**Task data**

..............................

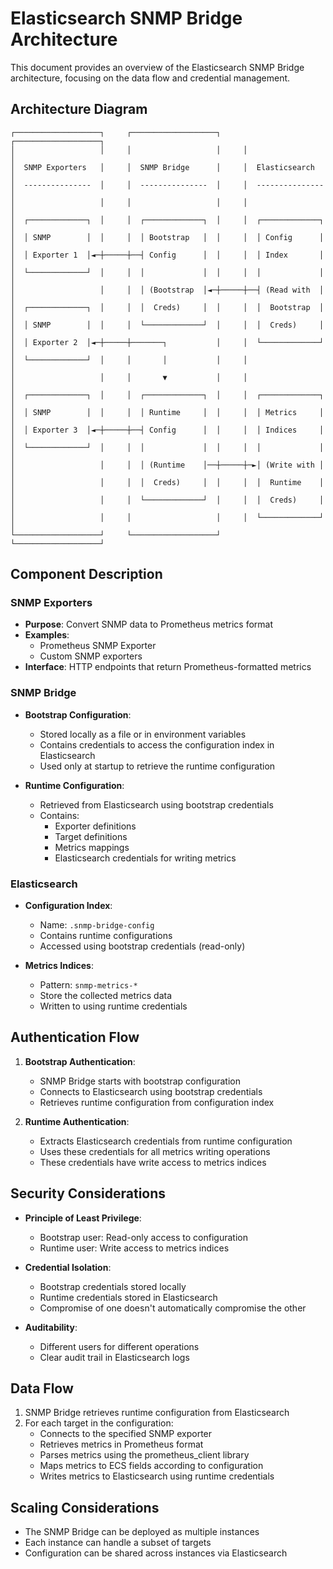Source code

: # Elasticsearch SNMP Bridge Architecture

This document provides an overview of the Elasticsearch SNMP Bridge architecture, focusing on the data flow and credential management.

## Architecture Diagram

```
┌───────────────────┐     ┌───────────────────┐     ┌───────────────────┐
│                   │     │                   │     │                   │
│  SNMP Exporters   │     │  SNMP Bridge      │     │  Elasticsearch    │
│  ---------------  │     │  ---------------  │     │  ---------------  │
│                   │     │                   │     │                   │
│  ┌─────────────┐  │     │  ┌─────────────┐  │     │  ┌─────────────┐  │
│  │ SNMP        │  │     │  │ Bootstrap   │  │     │  │ Config      │  │
│  │ Exporter 1  │◄─┼─────┼──┤ Config      │  │     │  │ Index       │  │
│  └─────────────┘  │     │  │             │  │     │  │             │  │
│                   │     │  │ (Bootstrap  │◄─┼─────┼──┤ (Read with  │  │
│  ┌─────────────┐  │     │  │  Creds)     │  │     │  │  Bootstrap  │  │
│  │ SNMP        │  │     │  └─────────────┘  │     │  │  Creds)     │  │
│  │ Exporter 2  │◄─┼─────┼───────┐           │     │  └─────────────┘  │
│  └─────────────┘  │     │       │           │     │                   │
│                   │     │       ▼           │     │                   │
│  ┌─────────────┐  │     │  ┌─────────────┐  │     │  ┌─────────────┐  │
│  │ SNMP        │  │     │  │ Runtime     │  │     │  │ Metrics     │  │
│  │ Exporter 3  │◄─┼─────┼──┤ Config      │  │     │  │ Indices     │  │
│  └─────────────┘  │     │  │             │  │     │  │             │  │
│                   │     │  │ (Runtime    │──┼─────┼─►│ (Write with │  │
│                   │     │  │  Creds)     │  │     │  │  Runtime    │  │
│                   │     │  └─────────────┘  │     │  │  Creds)     │  │
│                   │     │                   │     │  └─────────────┘  │
└───────────────────┘     └───────────────────┘     └───────────────────┘
```

## Component Description

### SNMP Exporters

- **Purpose**: Convert SNMP data to Prometheus metrics format
- **Examples**:
  - Prometheus SNMP Exporter
  - Custom SNMP exporters
- **Interface**: HTTP endpoints that return Prometheus-formatted metrics

### SNMP Bridge

- **Bootstrap Configuration**:
  - Stored locally as a file or in environment variables
  - Contains credentials to access the configuration index in Elasticsearch
  - Used only at startup to retrieve the runtime configuration

- **Runtime Configuration**:
  - Retrieved from Elasticsearch using bootstrap credentials
  - Contains:
    - Exporter definitions
    - Target definitions
    - Metrics mappings
    - Elasticsearch credentials for writing metrics

### Elasticsearch

- **Configuration Index**:
  - Name: `.snmp-bridge-config`
  - Contains runtime configurations
  - Accessed using bootstrap credentials (read-only)

- **Metrics Indices**:
  - Pattern: `snmp-metrics-*`
  - Store the collected metrics data
  - Written to using runtime credentials

## Authentication Flow

1. **Bootstrap Authentication**:
   - SNMP Bridge starts with bootstrap configuration
   - Connects to Elasticsearch using bootstrap credentials
   - Retrieves runtime configuration from configuration index

2. **Runtime Authentication**:
   - Extracts Elasticsearch credentials from runtime configuration
   - Uses these credentials for all metrics writing operations
   - These credentials have write access to metrics indices

## Security Considerations

- **Principle of Least Privilege**:
  - Bootstrap user: Read-only access to configuration
  - Runtime user: Write access to metrics indices

- **Credential Isolation**:
  - Bootstrap credentials stored locally
  - Runtime credentials stored in Elasticsearch
  - Compromise of one doesn't automatically compromise the other

- **Auditability**:
  - Different users for different operations
  - Clear audit trail in Elasticsearch logs

## Data Flow

1. SNMP Bridge retrieves runtime configuration from Elasticsearch
2. For each target in the configuration:
   - Connects to the specified SNMP exporter
   - Retrieves metrics in Prometheus format
   - Parses metrics using the prometheus_client library
   - Maps metrics to ECS fields according to configuration
   - Writes metrics to Elasticsearch using runtime credentials

## Scaling Considerations

- The SNMP Bridge can be deployed as multiple instances
- Each instance can handle a subset of targets
- Configuration can be shared across instances via Elasticsearch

..............................

Among the records above, extract exactly the lines from the line with "## Component Description" to the line with "- Extracts Elasticsearch", both lines included, and leave out the rest.

**Answer to this task**
## Component Description

### SNMP Exporters

- **Purpose**: Convert SNMP data to Prometheus metrics format
- **Examples**:
  - Prometheus SNMP Exporter
  - Custom SNMP exporters
- **Interface**: HTTP endpoints that return Prometheus-formatted metrics

### SNMP Bridge

- **Bootstrap Configuration**:
  - Stored locally as a file or in environment variables
  - Contains credentials to access the configuration index in Elasticsearch
  - Used only at startup to retrieve the runtime configuration

- **Runtime Configuration**:
  - Retrieved from Elasticsearch using bootstrap credentials
  - Contains:
    - Exporter definitions
    - Target definitions
    - Metrics mappings
    - Elasticsearch credentials for writing metrics

### Elasticsearch

- **Configuration Index**:
  - Name: `.snmp-bridge-config`
  - Contains runtime configurations
  - Accessed using bootstrap credentials (read-only)

- **Metrics Indices**:
  - Pattern: `snmp-metrics-*`
  - Store the collected metrics data
  - Written to using runtime credentials

## Authentication Flow

1. **Bootstrap Authentication**:
   - SNMP Bridge starts with bootstrap configuration
   - Connects to Elasticsearch using bootstrap credentials
   - Retrieves runtime configuration from configuration index

2. **Runtime Authentication**:
   - Extracts Elasticsearch credentials from runtime configuration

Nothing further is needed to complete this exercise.